(Listed entries):

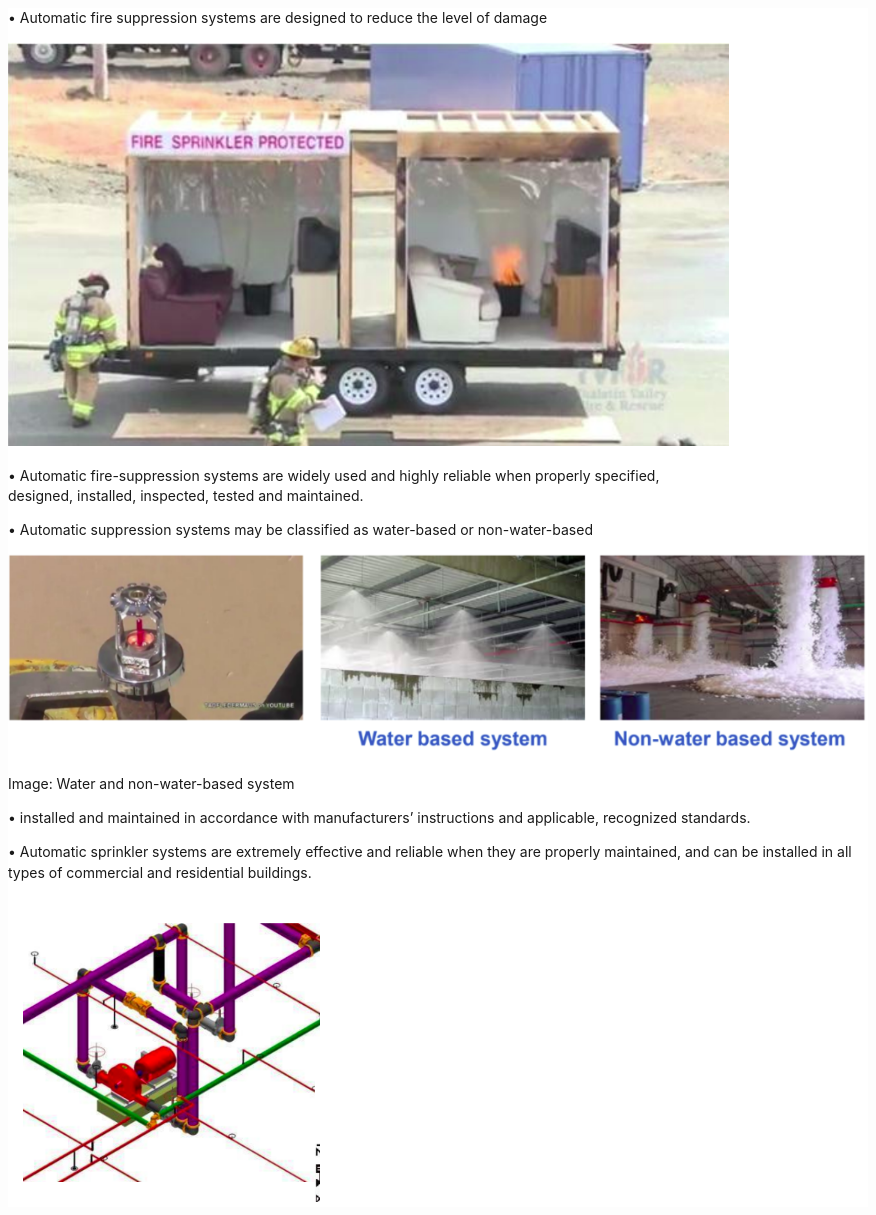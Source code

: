• Automatic fire suppression systems are designed to reduce the level of damage

![](images/image-1.png)

• Automatic fire-suppression systems are widely used and highly reliable when properly specified,  
designed, installed, inspected, tested and maintained.

• Automatic suppression systems may be classified as water-based or non-water-based

![](images/Screenshot-from-2022-12-04-15-17-41-1024x238.png)

Image: Water and non-water-based system

• installed and maintained in accordance with manufacturers’ instructions and applicable, recognized standards.

• Automatic sprinkler systems are extremely effective and reliable when they are properly maintained, and can be installed in all types of commercial and residential buildings.

![](images/Screenshot-from-2022-12-04-15-19-11.png)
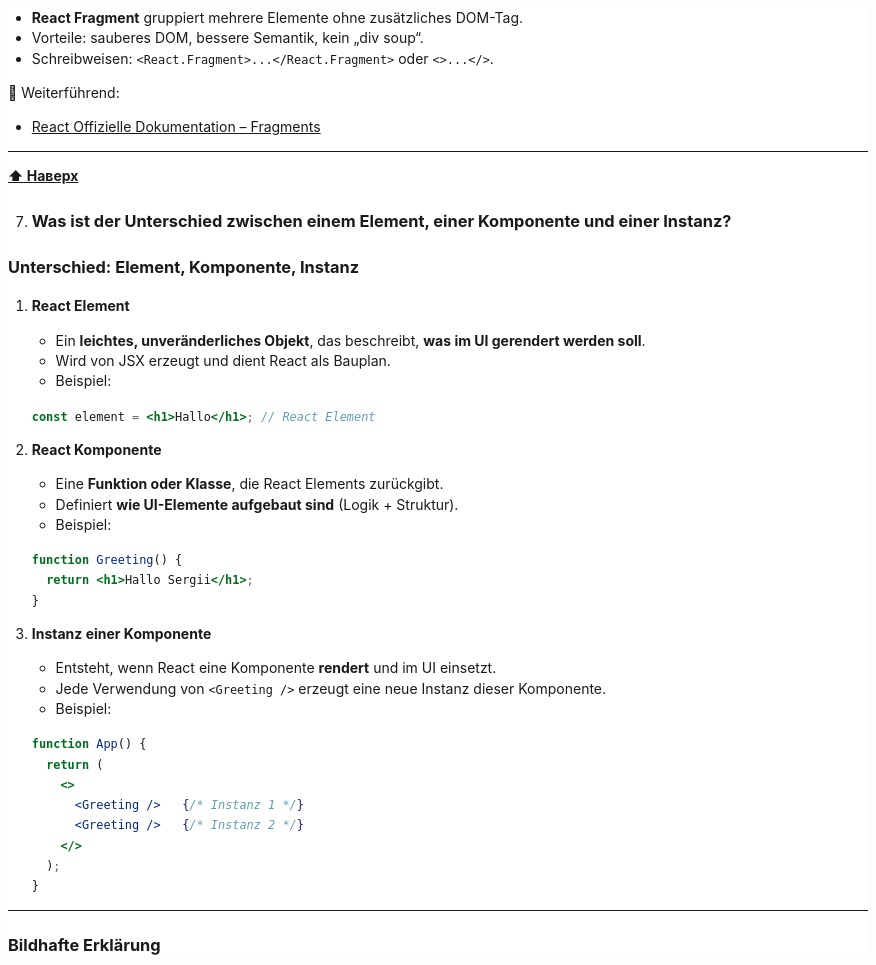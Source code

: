 * **React Fragment** gruppiert mehrere Elemente ohne zusätzliches DOM-Tag.
* Vorteile: sauberes DOM, bessere Semantik, kein „div soup“.
* Schreibweisen: `<React.Fragment>...</React.Fragment>` oder `<>...</>`.

📖 Weiterführend:

* [React Offizielle Dokumentation – Fragments](https://react.dev/reference/react/Fragment)

---

  **[⬆ Наверх](#top)**

7. ### <a name="7"></a> Was ist der Unterschied zwischen einem Element, einer Komponente und einer Instanz?

### Unterschied: Element, Komponente, Instanz

1. **React Element**

   * Ein **leichtes, unveränderliches Objekt**, das beschreibt, **was im UI gerendert werden soll**.
   * Wird von JSX erzeugt und dient React als Bauplan.
   * Beispiel:

   ```jsx
   const element = <h1>Hallo</h1>; // React Element
   ```

2. **React Komponente**

   * Eine **Funktion oder Klasse**, die React Elements zurückgibt.
   * Definiert **wie UI-Elemente aufgebaut sind** (Logik + Struktur).
   * Beispiel:

   ```jsx
   function Greeting() {
     return <h1>Hallo Sergii</h1>;
   }
   ```

3. **Instanz einer Komponente**

   * Entsteht, wenn React eine Komponente **rendert** und im UI einsetzt.
   * Jede Verwendung von `<Greeting />` erzeugt eine neue Instanz dieser Komponente.
   * Beispiel:

   ```jsx
   function App() {
     return (
       <>
         <Greeting />   {/* Instanz 1 */}
         <Greeting />   {/* Instanz 2 */}
       </>
     );
   }
   ```

---

### Bildhafte Erklärung
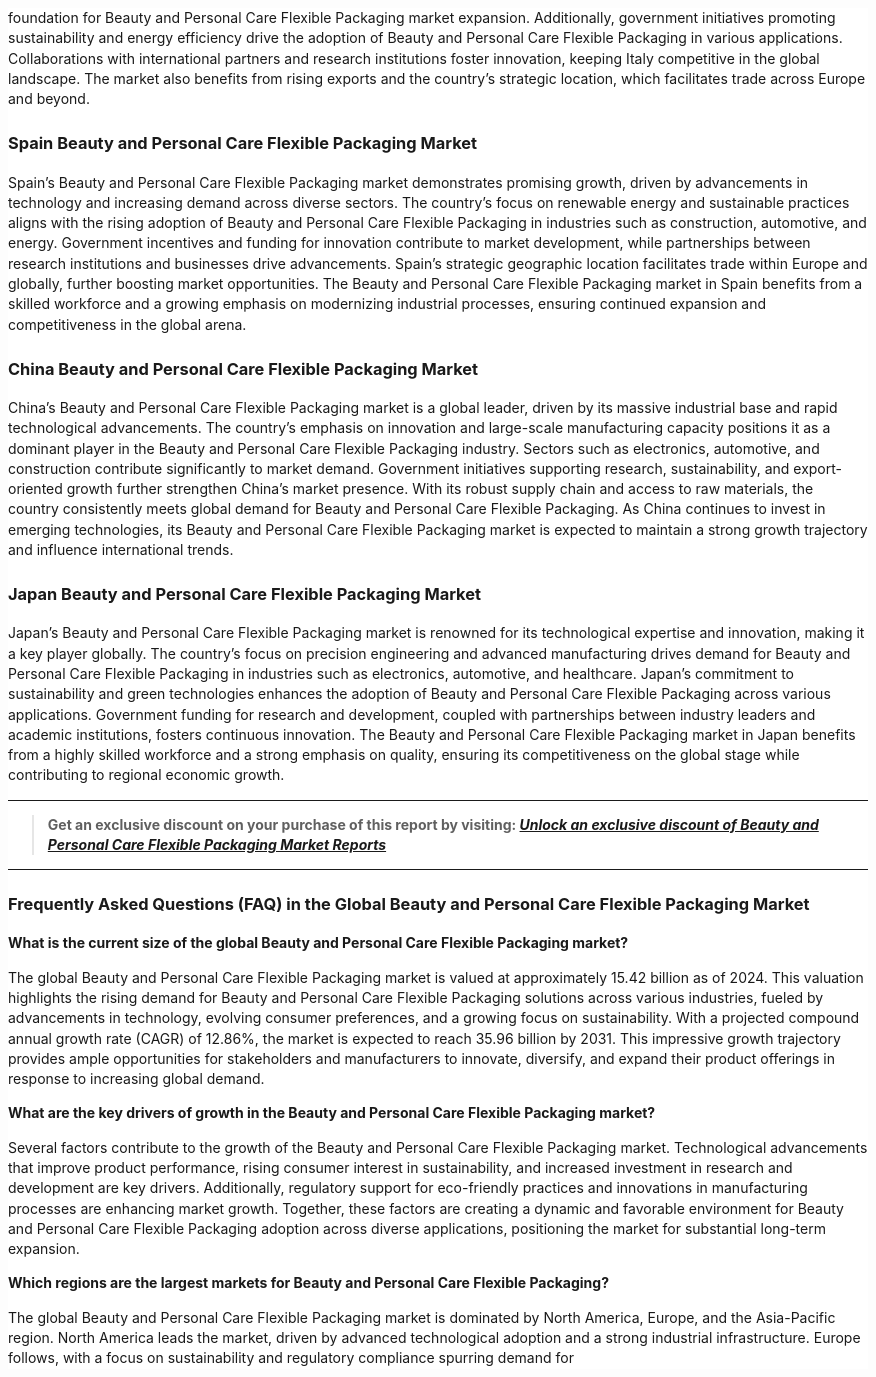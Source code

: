foundation for Beauty and Personal Care Flexible Packaging market expansion. Additionally, government initiatives promoting sustainability and energy efficiency drive the adoption of Beauty and Personal Care Flexible Packaging in various applications. Collaborations with international partners and research institutions foster innovation, keeping Italy competitive in the global landscape. The market also benefits from rising exports and the country&rsquo;s strategic location, which facilitates trade across Europe and beyond.</p><h3>Spain Beauty and Personal Care Flexible Packaging Market</h3><p>Spain&rsquo;s Beauty and Personal Care Flexible Packaging market demonstrates promising growth, driven by advancements in technology and increasing demand across diverse sectors. The country&rsquo;s focus on renewable energy and sustainable practices aligns with the rising adoption of Beauty and Personal Care Flexible Packaging in industries such as construction, automotive, and energy. Government incentives and funding for innovation contribute to market development, while partnerships between research institutions and businesses drive advancements. Spain&rsquo;s strategic geographic location facilitates trade within Europe and globally, further boosting market opportunities. The Beauty and Personal Care Flexible Packaging market in Spain benefits from a skilled workforce and a growing emphasis on modernizing industrial processes, ensuring continued expansion and competitiveness in the global arena.</p><h3>China Beauty and Personal Care Flexible Packaging Market</h3><p>China&rsquo;s Beauty and Personal Care Flexible Packaging market is a global leader, driven by its massive industrial base and rapid technological advancements. The country&rsquo;s emphasis on innovation and large-scale manufacturing capacity positions it as a dominant player in the Beauty and Personal Care Flexible Packaging industry. Sectors such as electronics, automotive, and construction contribute significantly to market demand. Government initiatives supporting research, sustainability, and export-oriented growth further strengthen China&rsquo;s market presence. With its robust supply chain and access to raw materials, the country consistently meets global demand for Beauty and Personal Care Flexible Packaging. As China continues to invest in emerging technologies, its Beauty and Personal Care Flexible Packaging market is expected to maintain a strong growth trajectory and influence international trends.</p><h3>Japan Beauty and Personal Care Flexible Packaging Market</h3><p>Japan&rsquo;s Beauty and Personal Care Flexible Packaging market is renowned for its technological expertise and innovation, making it a key player globally. The country&rsquo;s focus on precision engineering and advanced manufacturing drives demand for Beauty and Personal Care Flexible Packaging in industries such as electronics, automotive, and healthcare. Japan&rsquo;s commitment to sustainability and green technologies enhances the adoption of Beauty and Personal Care Flexible Packaging across various applications. Government funding for research and development, coupled with partnerships between industry leaders and academic institutions, fosters continuous innovation. The Beauty and Personal Care Flexible Packaging market in Japan benefits from a highly skilled workforce and a strong emphasis on quality, ensuring its competitiveness on the global stage while contributing to regional economic growth.</p><hr /><blockquote><p><strong>Get an exclusive discount on your purchase of this report by visiting: <em><a href="://marketresearchpulse.com/ask-for-discount/73031?utm_source=Github&amp;utm_medium=0110">Unlock an exclusive discount of Beauty and Personal Care Flexible Packaging Market Reports</a></em>&nbsp;</strong></p></blockquote><hr /><h3>Frequently Asked Questions (FAQ) in the Global Beauty and Personal Care Flexible Packaging Market</h3><p><strong>What is the current size of the global Beauty and Personal Care Flexible Packaging market?</strong></p><p>The global Beauty and Personal Care Flexible Packaging market is valued at approximately 15.42 billion as of 2024. This valuation highlights the rising demand for Beauty and Personal Care Flexible Packaging solutions across various industries, fueled by advancements in technology, evolving consumer preferences, and a growing focus on sustainability. With a projected compound annual growth rate (CAGR) of 12.86%, the market is expected to reach 35.96 billion by 2031. This impressive growth trajectory provides ample opportunities for stakeholders and manufacturers to innovate, diversify, and expand their product offerings in response to increasing global demand.</p><p><strong>What are the key drivers of growth in the Beauty and Personal Care Flexible Packaging market?</strong></p><p>Several factors contribute to the growth of the Beauty and Personal Care Flexible Packaging market. Technological advancements that improve product performance, rising consumer interest in sustainability, and increased investment in research and development are key drivers. Additionally, regulatory support for eco-friendly practices and innovations in manufacturing processes are enhancing market growth. Together, these factors are creating a dynamic and favorable environment for Beauty and Personal Care Flexible Packaging adoption across diverse applications, positioning the market for substantial long-term expansion.</p><p><strong>Which regions are the largest markets for Beauty and Personal Care Flexible Packaging?</strong></p><p>The global Beauty and Personal Care Flexible Packaging market is dominated by North America, Europe, and the Asia-Pacific region. North America leads the market, driven by advanced technological adoption and a strong industrial infrastructure. Europe follows, with a focus on sustainability and regulatory compliance spurring demand for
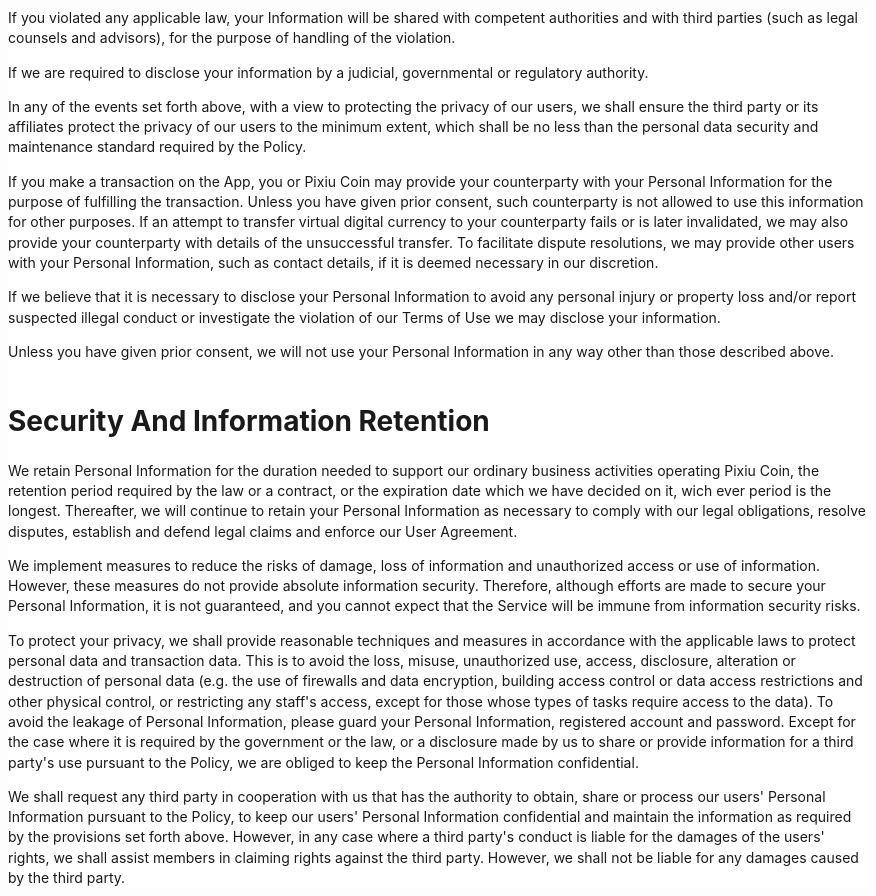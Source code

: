 If you violated any applicable law, your Information will be shared with competent authorities and with third parties (such as legal counsels and advisors), for the purpose of handling of the violation.

If we are required to disclose your information by a judicial, governmental or regulatory authority.

In any of the events set forth above, with a view to protecting the privacy of our users, we shall ensure the third party or its affiliates protect the privacy of our users to the minimum extent, which shall be no less than the personal data security and maintenance standard required by the Policy.

If you make a transaction on the App, you or Pixiu Coin may provide your counterparty with your Personal Information for the purpose of fulfilling the transaction. Unless you have given prior consent, such counterparty is not allowed to use this information for other purposes. If an attempt to transfer virtual digital currency to your counterparty fails or is later invalidated, we may also provide your counterparty with details of the unsuccessful transfer. To facilitate dispute resolutions, we may provide other users with your Personal Information, such as contact details, if it is deemed necessary in our discretion.

If we believe that it is necessary to disclose your Personal Information to avoid any personal injury or property loss and/or report suspected illegal conduct or investigate the violation of our Terms of Use we may disclose your information.

Unless you have given prior consent, we will not use your Personal Information in any way other than those described above.

# Security And Information Retention
We retain Personal Information for the duration needed to support our ordinary business activities operating Pixiu Coin, the retention period required by the law or a contract, or the expiration date which we have decided on it, wich ever period is the longest. Thereafter, we will continue to retain your Personal Information as necessary to comply with our legal obligations, resolve disputes, establish and defend legal claims and enforce our User Agreement.

We implement measures to reduce the risks of damage, loss of information and unauthorized access or use of information. However, these measures do not provide absolute information security. Therefore, although efforts are made to secure your Personal Information, it is not guaranteed, and you cannot expect that the Service will be immune from information security risks.

To protect your privacy, we shall provide reasonable techniques and measures in accordance with the applicable laws to protect personal data and transaction data. This is to avoid the loss, misuse, unauthorized use, access, disclosure, alteration or destruction of personal data (e.g. the use of firewalls and data encryption, building access control or data access restrictions and other physical control, or restricting any staff's access, except for those whose types of tasks require access to the data). To avoid the leakage of Personal Information, please guard your Personal Information, registered account and password. Except for the case where it is required by the government or the law, or a disclosure made by us to share or provide information for a third party's use pursuant to the Policy, we are obliged to keep the Personal Information confidential.

We shall request any third party in cooperation with us that has the authority to obtain, share or process our users' Personal Information pursuant to the Policy, to keep our users' Personal Information confidential and maintain the information as required by the provisions set forth above. However, in any case where a third party's conduct is liable for the damages of the users' rights, we shall assist members in claiming rights against the third party. However, we shall not be liable for any damages caused by the third party.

(What is being asked): Some lines above contain the word "maintained". Copy each of them.

(Solution to the exercise):
designed, installed, inspected, tested and maintained.
• installed and maintained in accordance with manufacturers’ instructions and applicable, recognized standards.
• Automatic sprinkler systems are extremely effective and reliable when they are properly maintained, and can be installed in all types of commercial and residential buildings.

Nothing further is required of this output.